The Application of Fractional Type of Blind Source Separation: Effect of Randomness in Interictal Epileptiform Discharges
Abstract number :
2.069
Submission category :
3. Neurophysiology / 3G. Computational Analysis & Modeling of EEG
Year :
2021
Submission ID :
1826346
Source :
www.aesnet.org
Presentation date :
12/5/2021 12:00:00 PM
Published date :
Nov 22, 2021, 06:53 AM
Authors :
Teppei Matsubara, MD, PhD - Athinoula A. Martinos Center for Biomedical Imaging; Sheraz Khan - Athinoula A. Martinos Center for Biomedical Imaging; Steven Stufflebeam - Athinoula A. Martinos Center for Biomedical Imaging; Matti Hämäläinen - Athinoula A. Martinos Center for Biomedical Imaging; Yoshinobu Goto - International University of Health and Welfare; Kuniharu Kishida - Gifu University
Rationale: In our previous paper, fractional type of blind source separation method (BSST/k) confirmed that interictal epileptiform discharges (IED) were extracted based on stochastic process (Clin Neurophysiol, 131; 425–36, 2020). BSST/k using time-delayed correlation takes account of the characteristic time structure, represented by the Fourier series of target signals (IEDs). The application of BSST/k has been established on the stationary process (IEEE Eng Med Biol Soc, 12; 299–329, 2013), where target signals periodically occur (e.g., evoked response). However, IEDs typically occur at random. The exact relationship between randomness and the spectrum of IEDs is unclear. Here, we used simulations to investigate the property of randomness which supports the theoretical background of the effectiveness of our BSST/k method in application to IEDs.

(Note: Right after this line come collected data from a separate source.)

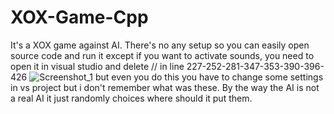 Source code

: # XOX-Game-Cpp
It's a XOX game against AI. There's no any setup so you can easily open source code and run it except if you want to activate sounds,
you need to open it in visual studio and delete // in line 227-252-281-347-353-390-396-426
![Screenshot_1](https://user-images.githubusercontent.com/73065112/119401390-1a048000-bce4-11eb-98ab-707675fa71d2.png)
but even you do this you have to change some settings in vs project but i don't remember what was these.
By the way the AI is not a real AI it just randomly choices where should it put them.
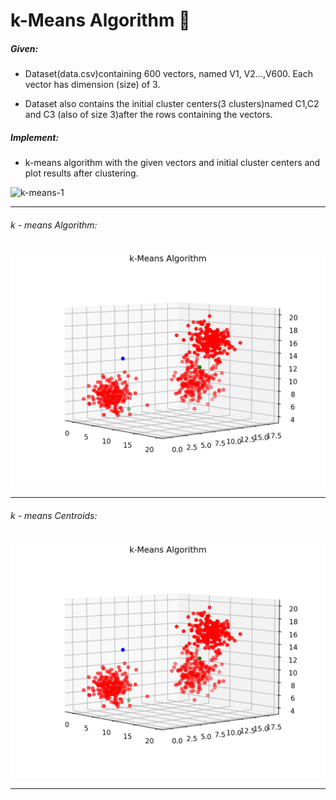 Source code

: # k-Means Algorithm :floppy_disk:

##### Given: 
    
* Dataset(data.csv)containing 600 vectors, named V1, V2...,V600. Each vector has dimension (size) of 3. 
    
* Dataset also contains the initial cluster centers(3 clusters)named C1,C2 and C3 (also of size 3)after the rows containing the vectors. 
    
##### Implement:

* k-means algorithm with the given vectors and initial cluster centers and plot results after clustering.


![k-means-1](https://miro.medium.com/max/2864/1*D8n2_K5MsK7tlNp8DPgJzQ.png)

---

###### k - means Algorithm: 
![k-means-2](k-Means.png)

---

###### k - means Centroids: 
![k-means-3](k-Means.png)

---
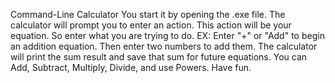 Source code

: Command-Line Calculator
You start it by opening the .exe file.
The calculator will prompt you to enter an action.
This action will be your equation. So enter what you are trying to do.
EX: Enter "+" or "Add" to begin an addition equation.
Then enter two numbers to add them.
The calculator will print the sum result and save that sum for future equations.
You can Add, Subtract, Multiply, Divide, and use Powers.
Have fun.
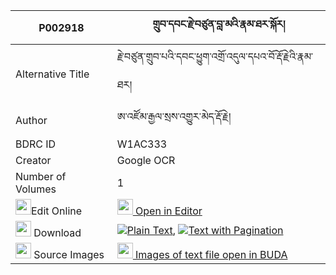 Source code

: |P002918|གྲུབ་དབང་རྗེ་བཙུན་བླ་མའི་རྣམ་ཐར་སྐོར། 
| --- | --- 
|Alternative Title |རྗེ་བཙུན་གྲུབ་པའི་དབང་ཕྱུག་འགྲོ་འདུལ་དཔའ་བོ་རྡོ་རྗེའི་རྣམ་ཐར།
|Author| ཨ་འཛོམ་རྒྱལ་སྲས་འགྱུར་མེད་རྡོ་རྗེ།
|BDRC ID | W1AC333
|Creator | Google OCR
|Number of Volumes| 1
|<img width="25" src="https://img.icons8.com/color/25/000000/edit-property.png">Edit Online| [<img width="25" src="https://avatars.githubusercontent.com/u/45091458?s=200&v=4"> Open in Editor](http://editor.openpecha.org/P002918)
|<img width="25" src="https://img.icons8.com/fluent/48/000000/download-2.png"/>  Download | [![](https://img.icons8.com/color/20/000000/txt.png)Plain Text](https://github.com/Openpecha/P002918/releases/download/v1/drub_wang_jetsun_lama_i_namtar_plain_P002918.zip), [![](https://img.icons8.com/color/20/000000/txt.png)Text with Pagination](https://github.com/Openpecha/P002918/releases/download/v1/drub_wang_jetsun_lama_i_namtar_pages_P002918.zip)
|<img width="25" src="https://img.icons8.com/plasticine/100/000000/pictures-folder.png"/>  Source Images | [<img width="25" src="https://library.bdrc.io/icons/BUDA-small.svg"> Images of text file open in BUDA](https://library.bdrc.io/show/bdr:W1AC333) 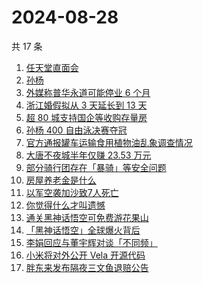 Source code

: # 2024-08-28

共 17 条

<!-- BEGIN -->
<!-- 最后更新时间 Wed Aug 28 2024 19:11:24 GMT+0800 (China Standard Time) -->

1. [任天堂直面会](https://www.zhihu.com/search?q=%E4%BB%BB%E5%A4%A9%E5%A0%82%E7%9B%B4%E9%9D%A2%E4%BC%9A)
1. [孙杨](https://www.zhihu.com/search?q=%E5%AD%99%E6%9D%A8)
1. [外媒称普华永道可能停业 6 个月](https://www.zhihu.com/search?q=%E5%A4%96%E5%AA%92%E7%A7%B0%E6%99%AE%E5%8D%8E%E6%B0%B8%E9%81%93%E5%8F%AF%E8%83%BD%E5%81%9C%E4%B8%9A%206%20%E4%B8%AA%E6%9C%88)
1. [浙江婚假拟从 3 天延长到 13 天](https://www.zhihu.com/search?q=%E6%B5%99%E6%B1%9F%E5%A9%9A%E5%81%87%E6%8B%9F%E4%BB%8E%203%20%E5%A4%A9%E5%BB%B6%E9%95%BF%E5%88%B0%2013%20%E5%A4%A9)
1. [超 80 城支持国企等收购存量房](https://www.zhihu.com/search?q=%E8%B6%85%2080%20%E5%9F%8E%E6%94%AF%E6%8C%81%E5%9B%BD%E4%BC%81%E7%AD%89%E6%94%B6%E8%B4%AD%E5%AD%98%E9%87%8F%E6%88%BF)
1. [孙杨 400 自由泳决赛夺冠](https://www.zhihu.com/search?q=%E5%AD%99%E6%9D%A8%20400%20%E8%87%AA%E7%94%B1%E6%B3%B3%E5%86%B3%E8%B5%9B%E5%A4%BA%E5%86%A0)
1. [官方通报罐车运输食用植物油乱象调查情况](https://www.zhihu.com/search?q=%E5%AE%98%E6%96%B9%E9%80%9A%E6%8A%A5%E7%BD%90%E8%BD%A6%E8%BF%90%E8%BE%93%E9%A3%9F%E7%94%A8%E6%A4%8D%E7%89%A9%E6%B2%B9%E4%B9%B1%E8%B1%A1%E8%B0%83%E6%9F%A5%E6%83%85%E5%86%B5)
1. [大唐不夜城半年仅赚 23.53 万元](https://www.zhihu.com/search?q=%E5%A4%A7%E5%94%90%E4%B8%8D%E5%A4%9C%E5%9F%8E%E5%8D%8A%E5%B9%B4%E4%BB%85%E8%B5%9A%2023.53%20%E4%B8%87%E5%85%83)
1. [部分骑行团存在「暴骑」等安全问题](https://www.zhihu.com/search?q=%E9%83%A8%E5%88%86%E9%AA%91%E8%A1%8C%E5%9B%A2%E5%AD%98%E5%9C%A8%E3%80%8C%E6%9A%B4%E9%AA%91%E3%80%8D%E7%AD%89%E5%AE%89%E5%85%A8%E9%97%AE%E9%A2%98)
1. [房屋养老金是什么](https://www.zhihu.com/search?q=%E6%88%BF%E5%B1%8B%E5%85%BB%E8%80%81%E9%87%91%E6%98%AF%E4%BB%80%E4%B9%88)
1. [以军空袭加沙致7人死亡](https://www.zhihu.com/search?q=%E4%BB%A5%E5%86%9B%E7%A9%BA%E8%A2%AD%E5%8A%A0%E6%B2%99%E8%87%B47%E4%BA%BA%E6%AD%BB%E4%BA%A1)
1. [你觉得什么才叫遗憾](https://www.zhihu.com/search?q=%E4%BD%A0%E8%A7%89%E5%BE%97%E4%BB%80%E4%B9%88%E6%89%8D%E5%8F%AB%E9%81%97%E6%86%BE)
1. [通关黑神话悟空可免费游花果山](https://www.zhihu.com/search?q=%E9%80%9A%E5%85%B3%E9%BB%91%E7%A5%9E%E8%AF%9D%E6%82%9F%E7%A9%BA%E5%8F%AF%E5%85%8D%E8%B4%B9%E6%B8%B8%E8%8A%B1%E6%9E%9C%E5%B1%B1)
1. [「黑神话悟空」全球爆火背后](https://www.zhihu.com/search?q=%E3%80%8C%E9%BB%91%E7%A5%9E%E8%AF%9D%E6%82%9F%E7%A9%BA%E3%80%8D%E5%85%A8%E7%90%83%E7%88%86%E7%81%AB%E8%83%8C%E5%90%8E)
1. [李娟回应与董宇辉对谈「不同频」](https://www.zhihu.com/search?q=%E6%9D%8E%E5%A8%9F%E5%9B%9E%E5%BA%94%E4%B8%8E%E8%91%A3%E5%AE%87%E8%BE%89%E5%AF%B9%E8%B0%88%E3%80%8C%E4%B8%8D%E5%90%8C%E9%A2%91%E3%80%8D)
1. [小米将对外公开 Vela 开源代码](https://www.zhihu.com/search?q=%E5%B0%8F%E7%B1%B3%E5%B0%86%E5%AF%B9%E5%A4%96%E5%85%AC%E5%BC%80%20Vela%20%E5%BC%80%E6%BA%90%E4%BB%A3%E7%A0%81)
1. [胖东来发布隔夜三文鱼退赔公告](https://www.zhihu.com/search?q=%E8%83%96%E4%B8%9C%E6%9D%A5%E5%8F%91%E5%B8%83%E9%9A%94%E5%A4%9C%E4%B8%89%E6%96%87%E9%B1%BC%E9%80%80%E8%B5%94%E5%85%AC%E5%91%8A)

<!-- END -->
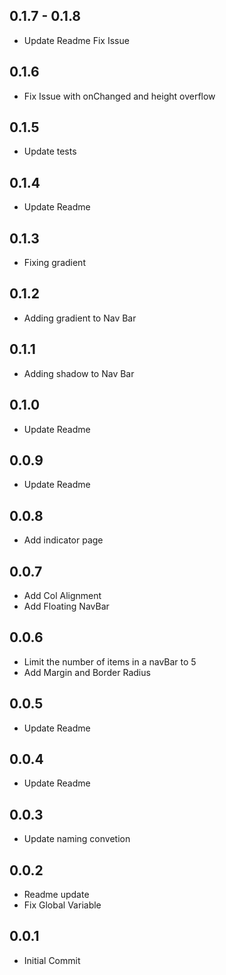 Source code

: ## 0.1.7 - 0.1.8

* Update Readme Fix Issue

## 0.1.6

* Fix Issue with onChanged and height overflow

## 0.1.5

* Update tests

## 0.1.4

* Update Readme

## 0.1.3

* Fixing gradient

## 0.1.2

* Adding gradient to Nav Bar

## 0.1.1

* Adding shadow to Nav Bar

## 0.1.0

* Update Readme

## 0.0.9

* Update Readme

## 0.0.8

* Add indicator page

## 0.0.7

* Add Col Alignment
* Add Floating NavBar

## 0.0.6

* Limit the number of items in a navBar to 5
* Add Margin and Border Radius

## 0.0.5

* Update Readme

## 0.0.4

* Update Readme


## 0.0.3

* Update naming convetion

## 0.0.2

* Readme update
* Fix Global Variable

## 0.0.1

* Initial Commit
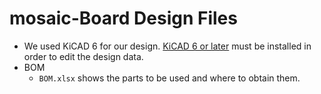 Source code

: # mosaic-Board Design Files
- We used KiCAD 6 for our design. [KiCAD 6 or later](https://www.kicad.org/) must be installed in order to edit the design data.
- BOM
  - `BOM.xlsx` shows the parts to be used and where to obtain them. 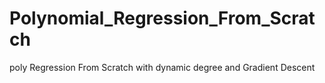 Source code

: # Polynomial_Regression_From_Scratch
 poly Regression From Scratch with dynamic degree and Gradient Descent
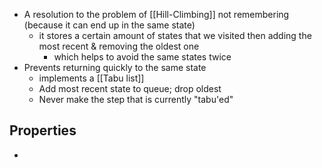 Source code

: - A resolution to the problem of [[Hill-Climbing]] not remembering (because it can end up in the same state)
	- it stores a certain amount of states that we visited then adding the most recent & removing the oldest one
		- which helps to avoid the same states twice
- Prevents returning quickly to the same state
	-  implements a [[Tabu list]]
	- Add most recent state to queue; drop oldest
	- Never make the step that is currently "tabu'ed"

## Properties
-  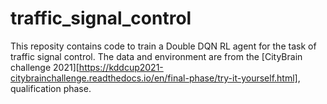 # traffic_signal_control
This reposity contains code to train a Double DQN RL agent for the task of traffic signal control. The data and environment are from the [CityBrain challenge 2021][https://kddcup2021-citybrainchallenge.readthedocs.io/en/final-phase/try-it-yourself.html], qualification phase.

Methods: Magnetoencephalography data from 204 gradiometers (Elekta-neuromag, Helsinki, Finland) from one patient was investigated. A patient (Patient 5, left occipital lobe epilepsy) was randomly selected from our previous 7 patients with a single epileptogenic zone. IED occurred 59 counts/min. IED epochs (-20 – 180 ms) were chopped from the original raw data (240 sec) from one representative sensor (left occipital sensor). The remaining original data were concatenated to be used as the background. The randomly selected 100 IED epochs were embedded in the background according to the regularity of occurrence; continuous, constant, and random. Mathematically, the continuous pattern has characteristics of periodic functions. In constant and random patterns, the inter-IED interval (IED epoch had 200 ms duration) was variable from 20 ms (4.8 Hz) to 1000 ms (1.4 Hz), since 1000 ms inter-IED interval corresponds with real data (59 counts/min). Welch power spectral density estimate (PSD) was obtained. MNE-Python software was used for simulation as well as PSD calculation.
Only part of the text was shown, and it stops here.